• [Your task]
Print the entries in full, word for word, but not the pictures.

Saved data entries
___
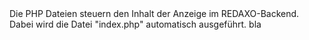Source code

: <data>
<de>Die PHP Dateien steuern den Inhalt der Anzeige im REDAXO-Backend.
Dabei wird die Datei "index.php" automatisch ausgeführt.</de>
<en>bla</en>
</data>
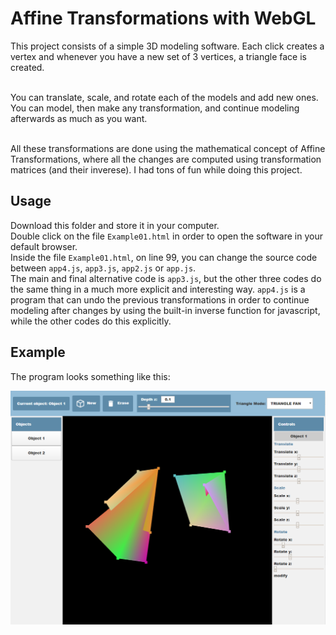 # Affine Transformations with WebGL

This project consists of a simple 3D modeling software. Each click creates a vertex and whenever you have a new set of 3 vertices, a triangle face is created.

<br />You can translate, scale, and rotate each of the models and add new ones. You can model, then make any transformation, and continue modeling afterwards as much as you want.

<br />All these transformations are done using the mathematical concept of Affine Transformations, where all the changes are computed using transformation matrices (and their inverese). I had tons of fun while doing this project.

## Usage

Download this folder and store it in your computer.<br />
Double click on the file `Example01.html` in order to open the software in your default browser.<br />
Inside the file `Example01.html`, on line 99, you can change the source code between `app4.js`, `app3.js`, `app2.js` or `app.js`.<br />
The main and final alternative code is `app3.js`, but the other three codes do the same thing in a much more explicit and interesting way. `app4.js` is a program that can undo the previous transformations in order to continue modeling after changes by using the built-in inverse function for javascript, while the other codes do this explicitly. 

## Example
The program looks something like this:<br />

![alt text](https://github.com/the-other-mariana/affine-transformations-webgl/blob/master/screenshots/screen01.png?raw=true)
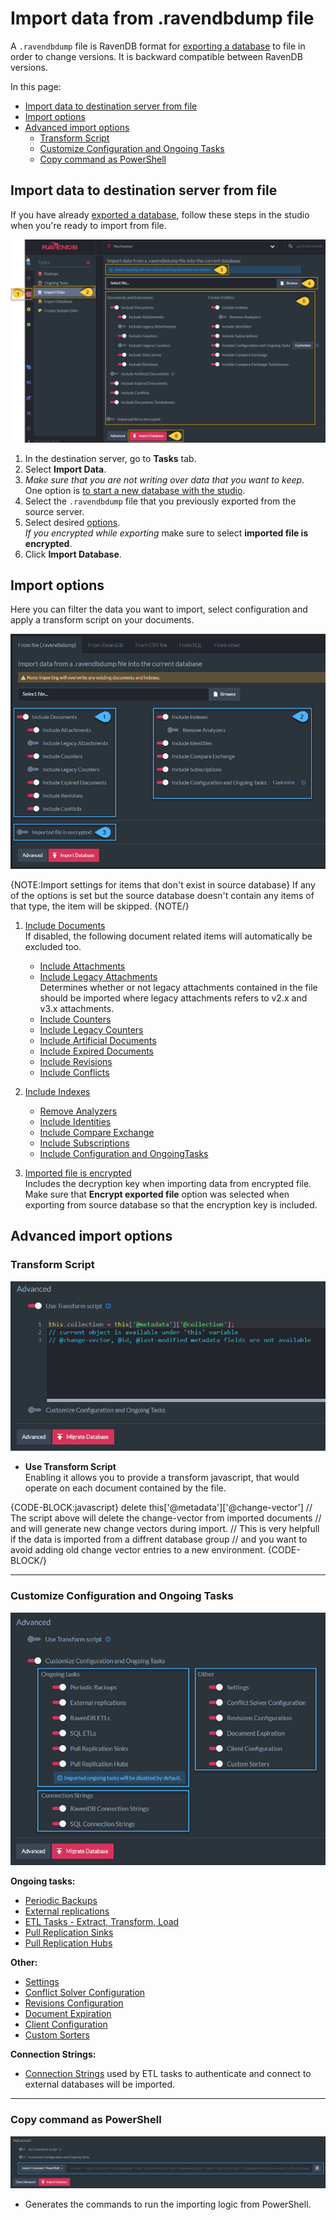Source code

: ﻿# Import data from .ravendbdump file

A `.ravendbdump` file is RavenDB format for [exporting a database](../export-database) to file in order to change versions. It is backward compatible between RavenDB versions.  
  
In this page:

* [Import data to destination server from file](../../../../studio/database/tasks/import-data/import-data-file#import-data-to-destination-server-from-file)  
* [Import options](../../../../studio/database/tasks/import-data/import-data-file#import-options)  
* [Advanced import options](../../../../studio/database/tasks/import-data/import-data-file#advanced-import-options)  
    * [Transform Script](../../../../studio/database/tasks/import-data/import-data-file#transform-script)  
    * [Customize Configuration and Ongoing Tasks](../../../../studio/database/tasks/import-data/import-data-file#customize-configuration-and-ongoing-tasks)  
    * [Copy command as PowerShell](../../../../studio/database/tasks/import-data/import-data-file#copy-command-as-powershell)  

## Import data to destination server from file
  
If you have already [exported a database](../export-database), follow these steps in the studio when you're ready to import from file.  

![Figure 1. Importing Database From File ](images/studio-view-import-fromfile-steps.png "Importing Database From File")

1. In the destination server, go to **Tasks** tab.  
2. Select **Import Data**.  
3. *Make sure that you are not writing over data that you want to keep*.  
 One option is [to start a new database with the studio](https://ravendb.net/docs/article-page/5.2/csharp/studio/database/create-new-database/general-flow).  
4. Select the `.ravendbdump` file that you previously exported from the source server.  
5. Select desired [options](../../tasks/import-data/import-data-file#import-options).  
 *If you encrypted while exporting* make sure to select **imported file is encrypted**.  
6. Click **Import Database**. 



## Import options 

Here you can filter the data you want to import, select configuration and apply a transform script on your documents.

![Figure 2. Import Options](images/import-from-file-options.png "Import Options")

{NOTE:Import settings for items that don't exist in source database}
If any of the options is set but the source database doesn't contain any items of that type, the item will be skipped.
{NOTE/}

1. [Include Documents](../../../../studio/database/documents/document-view)  
   If disabled, the following document related items will automatically be excluded too.  
    - [Include Attachments](../../../../document-extensions/attachments/what-are-attachments)  
    - [Include Legacy Attachments](../../../../studio/database/create-new-database/from-legacy-files)  
     Determines whether or not legacy attachments contained in the file should be imported where legacy attachments refers to v2.x and v3.x attachments.  
    - [Include Counters](../../../../document-extensions/counters/overview)  
    - [Include Legacy Counters](../../../../studio/database/create-new-database/from-legacy-files)  
    - [Include Artificial Documents](../../../studio/database/indexes/create-map-reduce-index#artificial-documents--vs--regular-documents)  
    - [Include Expired Documents](../../../../server/extensions/expiration)  
    - [Include Revisions](../../../../server/extensions/revisions)  
    - [Include Conflicts](../../../../client-api/cluster/document-conflicts-in-client-side)  
       
2. [Include Indexes](../../../../indexes/what-are-indexes)  
    - [Remove Analyzers](../../../../indexes/using-analyzers)  
    - [Include Identities](../../../../client-api/document-identifiers/working-with-document-identifiers)  
    - [Include Compare Exchange](../../../../client-api/operations/compare-exchange/overview)  
    - [Include Subscriptions](../../../../client-api/data-subscriptions/what-are-data-subscriptions)  
    - [Include Configuration and OngoingTasks](../../../../studio/database/tasks/import-data/import-from-ravendb#customize-configuration-and-ongoing-tasks) 
  
  
3. [Imported file is encrypted](../../../../server/security/overview#encryption)  
 Includes the decryption key when importing data from encrypted file.  
 Make sure that **Encrypt exported file** option was selected when exporting from source database so that the encryption key is included.

## Advanced import options

### Transform Script

![Figure 3. Advanced Import Options - Transform Script](images/import-from-file-advanced-transform-script.png "Advanced Import Options - Transform Script")

- **Use Transform Script**  
  Enabling it allows you to provide a transform javascript, that would operate on each document contained by the file.  

{CODE-BLOCK:javascript}
delete this['@metadata']['@change-vector']
// The script above will delete the change-vector from imported documents
// and will generate new change vectors during import. 
// This is very helpfull if the data is imported from a diffrent database group
// and you want to avoid adding old change vector entries to a new environment. 
{CODE-BLOCK/}

---

### Customize Configuration and Ongoing Tasks

![Figure 4. Advanced Import Options - Customize Configuration and Ongoing Tasks](images/import-from-file-advanced-configuration-ongoing-tasks.png "Advanced Import Options - Customize Configuration and Ongoing Tasks")

**Ongoing tasks:**

- [Periodic Backups](../../../../studio/database/tasks/backup-task)  
- [External replications](../../../../studio/database/tasks/ongoing-tasks/external-replication-task)  
- [ETL Tasks - Extract, Transform, Load](../../../../server/ongoing-tasks/etl/basics)  
- [Pull Replication Sinks](../../../../studio/database/tasks/ongoing-tasks/hub-sink-replication/overview)  
- [Pull Replication Hubs](../../../../studio/database/tasks/ongoing-tasks/hub-sink-replication/overview)  

**Other:**

- [Settings](../../../../studio/database/settings/database-settings)  
- [Conflict Solver Configuration](../../../../client-api/operations/server-wide/modify-conflict-solver)  
- [Revisions Configuration](../../../../client-api/operations/revisions/configure-revisions)  
- [Document Expiration](../../../../server/extensions/expiration)  
- [Client Configuration](../../../../studio/server/client-configuration)  
- [Custom Sorters](../../../../indexes/querying/sorting#creating-a-custom-sorter)  

**Connection Strings:**

- [Connection Strings](../../../../client-api/operations/maintenance/connection-strings/add-connection-string) used by ETL tasks to authenticate and connect to external databases will be imported.

---

### Copy command as PowerShell

![Figure 5. Import Command Powershell](images/import-command-powershell.png "Import Command Powershell")

- Generates the commands to run the importing logic from PowerShell.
___
• [Response]
Source code

: <data>
<de>Die PHP Dateien steuern den Inhalt der Anzeige im REDAXO-Backend.
Dabei wird die Datei "index.php" automatisch ausgeführt.</de>
<en>bla</en>
</data>
 # Affine Transformations with WebGL

This project consists of a simple 3D modeling software. Each click creates a vertex and whenever you have a new set of 3 vertices, a triangle face is created.

<br />You can translate, scale, and rotate each of the models and add new ones. You can model, then make any transformation, and continue modeling afterwards as much as you want.

<br />All these transformations are done using the mathematical concept of Affine Transformations, where all the changes are computed using transformation matrices (and their inverese). I had tons of fun while doing this project.

## Usage

Download this folder and store it in your computer.<br />
Double click on the file `Example01.html` in order to open the software in your default browser.<br />
Inside the file `Example01.html`, on line 99, you can change the source code between `app4.js`, `app3.js`, `app2.js` or `app.js`.<br />
The main and final alternative code is `app3.js`, but the other three codes do the same thing in a much more explicit and interesting way. `app4.js` is a program that can undo the previous transformations in order to continue modeling after changes by using the built-in inverse function for javascript, while the other codes do this explicitly. 

## Example
The program looks something like this:<br />

![alt text](https://github.com/the-other-mariana/affine-transformations-webgl/blob/master/screenshots/screen01.png?raw=true)
Source code

: ﻿# Import data from .ravendbdump file

A `.ravendbdump` file is RavenDB format for [exporting a database](../export-database) to file in order to change versions. It is backward compatible between RavenDB versions.  
  
In this page:

* [Import data to destination server from file](../../../../studio/database/tasks/import-data/import-data-file#import-data-to-destination-server-from-file)  
* [Import options](../../../../studio/database/tasks/import-data/import-data-file#import-options)  
* [Advanced import options](../../../../studio/database/tasks/import-data/import-data-file#advanced-import-options)  
    * [Transform Script](../../../../studio/database/tasks/import-data/import-data-file#transform-script)  
    * [Customize Configuration and Ongoing Tasks](../../../../studio/database/tasks/import-data/import-data-file#customize-configuration-and-ongoing-tasks)  
    * [Copy command as PowerShell](../../../../studio/database/tasks/import-data/import-data-file#copy-command-as-powershell)  

## Import data to destination server from file
  
If you have already [exported a database](../export-database), follow these steps in the studio when you're ready to import from file.  

![Figure 1. Importing Database From File ](images/studio-view-import-fromfile-steps.png "Importing Database From File")

1. In the destination server, go to **Tasks** tab.  
2. Select **Import Data**.  
3. *Make sure that you are not writing over data that you want to keep*.  
 One option is [to start a new database with the studio](https://ravendb.net/docs/article-page/5.2/csharp/studio/database/create-new-database/general-flow).  
4. Select the `.ravendbdump` file that you previously exported from the source server.  
5. Select desired [options](../../tasks/import-data/import-data-file#import-options).  
 *If you encrypted while exporting* make sure to select **imported file is encrypted**.  
6. Click **Import Database**. 



## Import options 

Here you can filter the data you want to import, select configuration and apply a transform script on your documents.

![Figure 2. Import Options](images/import-from-file-options.png "Import Options")

{NOTE:Import settings for items that don't exist in source database}
If any of the options is set but the source database doesn't contain any items of that type, the item will be skipped.
{NOTE/}

1. [Include Documents](../../../../studio/database/documents/document-view)  
   If disabled, the following document related items will automatically be excluded too.  
    - [Include Attachments](../../../../document-extensions/attachments/what-are-attachments)  
    - [Include Legacy Attachments](../../../../studio/database/create-new-database/from-legacy-files)  
     Determines whether or not legacy attachments contained in the file should be imported where legacy attachments refers to v2.x and v3.x attachments.  
    - [Include Counters](../../../../document-extensions/counters/overview)  
    - [Include Legacy Counters](../../../../studio/database/create-new-database/from-legacy-files)  
    - [Include Artificial Documents](../../../studio/database/indexes/create-map-reduce-index#artificial-documents--vs--regular-documents)  
    - [Include Expired Documents](../../../../server/extensions/expiration)  
    - [Include Revisions](../../../../server/extensions/revisions)  
    - [Include Conflicts](../../../../client-api/cluster/document-conflicts-in-client-side)  
       
2. [Include Indexes](../../../../indexes/what-are-indexes)  
    - [Remove Analyzers](../../../../indexes/using-analyzers)  
    - [Include Identities](../../../../client-api/document-identifiers/working-with-document-identifiers)  
    - [Include Compare Exchange](../../../../client-api/operations/compare-exchange/overview)  
    - [Include Subscriptions](../../../../client-api/data-subscriptions/what-are-data-subscriptions)  
    - [Include Configuration and OngoingTasks](../../../../studio/database/tasks/import-data/import-from-ravendb#customize-configuration-and-ongoing-tasks) 
  
  
3. [Imported file is encrypted](../../../../server/security/overview#encryption)  
 Includes the decryption key when importing data from encrypted file.  
 Make sure that **Encrypt exported file** option was selected when exporting from source database so that the encryption key is included.

## Advanced import options

### Transform Script

![Figure 3. Advanced Import Options - Transform Script](images/import-from-file-advanced-transform-script.png "Advanced Import Options - Transform Script")

- **Use Transform Script**  
  Enabling it allows you to provide a transform javascript, that would operate on each document contained by the file.  

{CODE-BLOCK:javascript}
delete this['@metadata']['@change-vector']
// The script above will delete the change-vector from imported documents
// and will generate new change vectors during import. 
// This is very helpfull if the data is imported from a diffrent database group
// and you want to avoid adding old change vector entries to a new environment. 
{CODE-BLOCK/}

---

### Customize Configuration and Ongoing Tasks

![Figure 4. Advanced Import Options - Customize Configuration and Ongoing Tasks](images/import-from-file-advanced-configuration-ongoing-tasks.png "Advanced Import Options - Customize Configuration and Ongoing Tasks")

**Ongoing tasks:**

- [Periodic Backups](../../../../studio/database/tasks/backup-task)  
- [External replications](../../../../studio/database/tasks/ongoing-tasks/external-replication-task)  
- [ETL Tasks - Extract, Transform, Load](../../../../server/ongoing-tasks/etl/basics)  
- [Pull Replication Sinks](../../../../studio/database/tasks/ongoing-tasks/hub-sink-replication/overview)  
- [Pull Replication Hubs](../../../../studio/database/tasks/ongoing-tasks/hub-sink-replication/overview)  

**Other:**

- [Settings](../../../../studio/database/settings/database-settings)  
- [Conflict Solver Configuration](../../../../client-api/operations/server-wide/modify-conflict-solver)  
- [Revisions Configuration](../../../../client-api/operations/revisions/configure-revisions)  
- [Document Expiration](../../../../server/extensions/expiration)  
- [Client Configuration](../../../../studio/server/client-configuration)  
- [Custom Sorters](../../../../indexes/querying/sorting#creating-a-custom-sorter)  

**Connection Strings:**

- [Connection Strings](../../../../client-api/operations/maintenance/connection-strings/add-connection-string) used by ETL tasks to authenticate and connect to external databases will be imported.

---

### Copy command as PowerShell

![Figure 5. Import Command Powershell](images/import-command-powershell.png "Import Command Powershell")

- Generates the commands to run the importing logic from PowerShell.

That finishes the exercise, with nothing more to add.